He became a paid treatment advocate for the manufacturer, Reckitt Benckiser, delivering, he estimated, 75 talks at $500 each. But, he said, “If the company didn’t pay me a nickel, I’d still promote Suboxone because in 2013, it’s the best thing that’s happened for the opioid addict.”
Dr. Sullivan is skeptical of the buprenorphine “empires” in Pittsburgh — though not of Dr. Clark specifically, whom he does not know — believing that they feed the black market and tar the medication’s reputation. Dr. Clark, in turn, is skeptical of “ivory tower” addiction programs with rigid rules and of doctors who, in his view, collude with the pharmaceutical industry.

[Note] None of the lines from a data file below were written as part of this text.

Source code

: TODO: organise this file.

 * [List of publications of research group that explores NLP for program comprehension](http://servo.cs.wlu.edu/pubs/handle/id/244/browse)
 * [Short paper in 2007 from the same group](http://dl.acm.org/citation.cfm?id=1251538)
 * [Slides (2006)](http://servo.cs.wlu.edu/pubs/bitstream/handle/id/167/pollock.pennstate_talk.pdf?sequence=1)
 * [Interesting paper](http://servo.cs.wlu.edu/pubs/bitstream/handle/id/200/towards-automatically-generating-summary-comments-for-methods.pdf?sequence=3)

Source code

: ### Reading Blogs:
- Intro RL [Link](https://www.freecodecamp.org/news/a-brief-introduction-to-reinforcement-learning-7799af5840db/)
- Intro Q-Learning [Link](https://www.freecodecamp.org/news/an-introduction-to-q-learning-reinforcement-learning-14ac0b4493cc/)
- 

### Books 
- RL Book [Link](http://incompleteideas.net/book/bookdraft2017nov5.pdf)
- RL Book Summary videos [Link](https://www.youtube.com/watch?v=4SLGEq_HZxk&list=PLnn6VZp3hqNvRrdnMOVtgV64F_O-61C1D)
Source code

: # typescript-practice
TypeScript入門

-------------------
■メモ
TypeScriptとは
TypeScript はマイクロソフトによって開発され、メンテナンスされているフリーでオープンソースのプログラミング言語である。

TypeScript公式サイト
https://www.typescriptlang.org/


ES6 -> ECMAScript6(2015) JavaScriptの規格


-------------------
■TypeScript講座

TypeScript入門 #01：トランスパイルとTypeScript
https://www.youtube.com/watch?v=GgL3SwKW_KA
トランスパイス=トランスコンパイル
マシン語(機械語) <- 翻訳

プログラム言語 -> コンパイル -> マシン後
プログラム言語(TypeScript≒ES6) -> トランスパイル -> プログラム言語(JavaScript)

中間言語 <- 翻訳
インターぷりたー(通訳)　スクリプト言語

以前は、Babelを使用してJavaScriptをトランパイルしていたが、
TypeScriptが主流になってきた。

“Big Pharma is in it for the super profits; we should be in it for the patients,” said Dr. Clark, who nonetheless became a buprenorphine doctor partly because he needed to dig himself out of a financial hole.
An Unlikely Savior
Tall and lumbering, his balding head covered by a plaid cap, Mr. Smith strode into Dr. Clark’s office last spring with the familiarity of a clinic V.I.P., somebody whose urine is so consistently clean that he does not need to have his “pee tests” observed.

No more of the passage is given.